The inclusion of Abu Ghraib is consistent with Schrader’s criticisms of America and its angry male population. Tell’s anger builds throughout the film as he tries to hold Cirk back from torturing and killing Gordo. In the end, Tell uses his skills of torture and interrogation against Cirk, to get him to see his mother again. Tell is dependent on Cirk to keep his human side alive, a side more powerful than his militaristic and fascist nature. La Linda’s relationship with Tell is even more important, because she is symbolic of Tell’s post-military life. He is pulled between Cirk, his military past, and La Linda, a simple future.
But feeling as if he deserves a life of loneliness, Will Tell regrets becoming friends with La Linda and Cirk, coming to see it as only a means to save Cirk from damnation. A young man with nothing to live for except for revenge, Cirk does not really think out why he wants it. Tell lets him know that there is no happiness in revenge — only more suffering.
Paul Schrader’s writing of Will Tell as an irredeemable character, despite the good he tries to do for Cirk, is exceptional. Though played thoughtfully by Oscar Isaac, Tell is a pitiful man who deserves the cards he has been dealt.
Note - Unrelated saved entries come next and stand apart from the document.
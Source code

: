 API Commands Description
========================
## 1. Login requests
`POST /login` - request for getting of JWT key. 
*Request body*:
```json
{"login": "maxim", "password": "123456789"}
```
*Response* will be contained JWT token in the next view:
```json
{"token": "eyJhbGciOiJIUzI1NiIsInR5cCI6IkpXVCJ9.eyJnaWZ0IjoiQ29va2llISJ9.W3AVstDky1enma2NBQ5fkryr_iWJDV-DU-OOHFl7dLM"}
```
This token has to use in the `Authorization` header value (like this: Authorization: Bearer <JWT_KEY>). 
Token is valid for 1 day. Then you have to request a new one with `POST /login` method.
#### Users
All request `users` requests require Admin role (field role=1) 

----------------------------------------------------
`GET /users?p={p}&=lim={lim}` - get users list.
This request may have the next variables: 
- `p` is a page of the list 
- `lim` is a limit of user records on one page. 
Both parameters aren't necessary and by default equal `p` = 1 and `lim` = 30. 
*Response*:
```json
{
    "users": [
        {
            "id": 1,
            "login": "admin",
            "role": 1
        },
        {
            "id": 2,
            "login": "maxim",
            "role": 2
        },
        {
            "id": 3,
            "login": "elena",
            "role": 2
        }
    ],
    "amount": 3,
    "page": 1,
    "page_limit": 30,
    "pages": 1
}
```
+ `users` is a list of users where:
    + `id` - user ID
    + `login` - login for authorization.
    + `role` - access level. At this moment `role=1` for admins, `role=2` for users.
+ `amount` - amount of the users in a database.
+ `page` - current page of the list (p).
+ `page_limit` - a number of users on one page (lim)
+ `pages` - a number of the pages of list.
Tell believes the only way he can repent for his crimes is to create his own prison sentence, covering his room in white sheets to replicate a perpetual prison cell.
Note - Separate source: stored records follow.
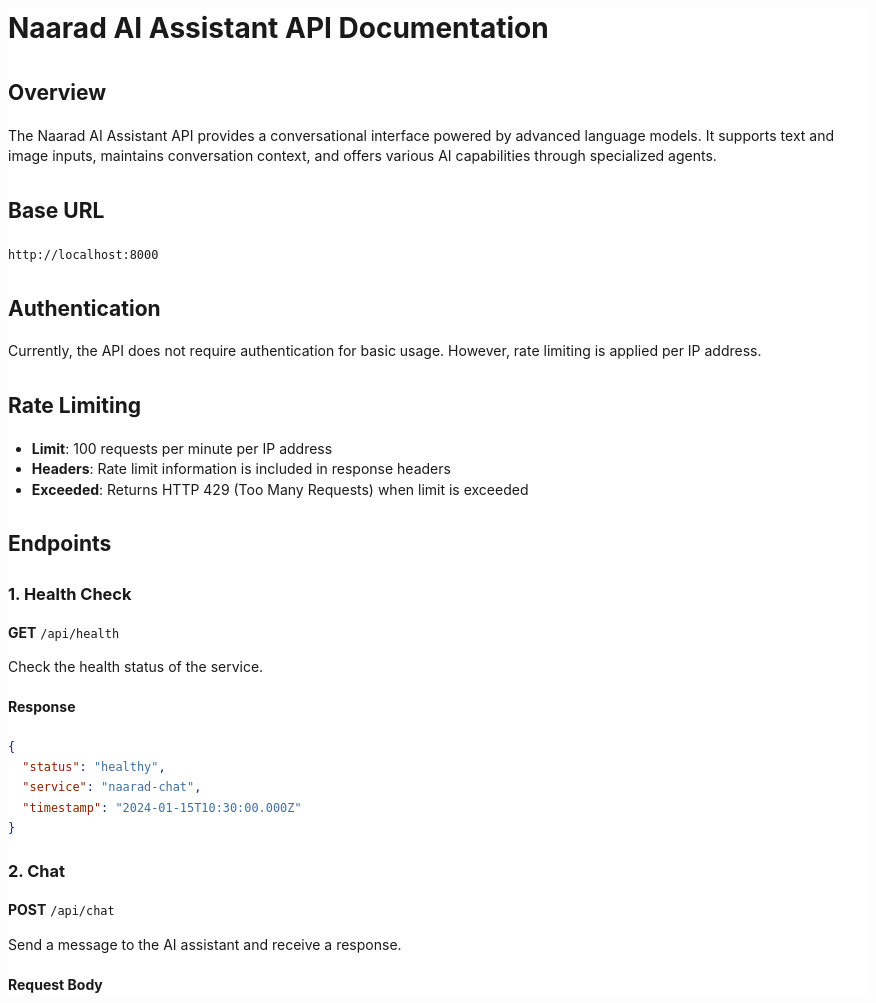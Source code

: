 # Naarad AI Assistant API Documentation

## Overview

The Naarad AI Assistant API provides a conversational interface powered by advanced language models. It supports text and image inputs, maintains conversation context, and offers various AI capabilities through specialized agents.

## Base URL

```
http://localhost:8000
```

## Authentication

Currently, the API does not require authentication for basic usage. However, rate limiting is applied per IP address.

## Rate Limiting

- **Limit**: 100 requests per minute per IP address
- **Headers**: Rate limit information is included in response headers
- **Exceeded**: Returns HTTP 429 (Too Many Requests) when limit is exceeded

## Endpoints

### 1. Health Check

**GET** `/api/health`

Check the health status of the service.

#### Response

```json
{
  "status": "healthy",
  "service": "naarad-chat",
  "timestamp": "2024-01-15T10:30:00.000Z"
}
```

### 2. Chat

**POST** `/api/chat`

Send a message to the AI assistant and receive a response.

#### Request Body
The Card Counter is a harsh criticism of America’s involvement in the “forever war” against Iraq, as well as the many other countries invaded for the sole interest of gaining access to oil to protect the future of American capitalism. Schrader matches poker with war as a simple comparison, showing that both are horrible pastimes and they have no good impact on the people involved — especially Will Tell. Our protagonist symbolizes the monsters named Lynndie England, Charles Graner, and George Bush, along with so many others. The only difference here is that he’s regretful of his actions, regretful enough that he would risk his own life for Cirk’s. Schrader displays America’s capitalistic, predatory nature in the name of war as nothing but a game. Not only is The Card Counter is an accurate representation of the U.S. military, it is also a great exploration into the life of a regretful war criminal, one who simply wants to shut himself off from society, all so he can just count some cards.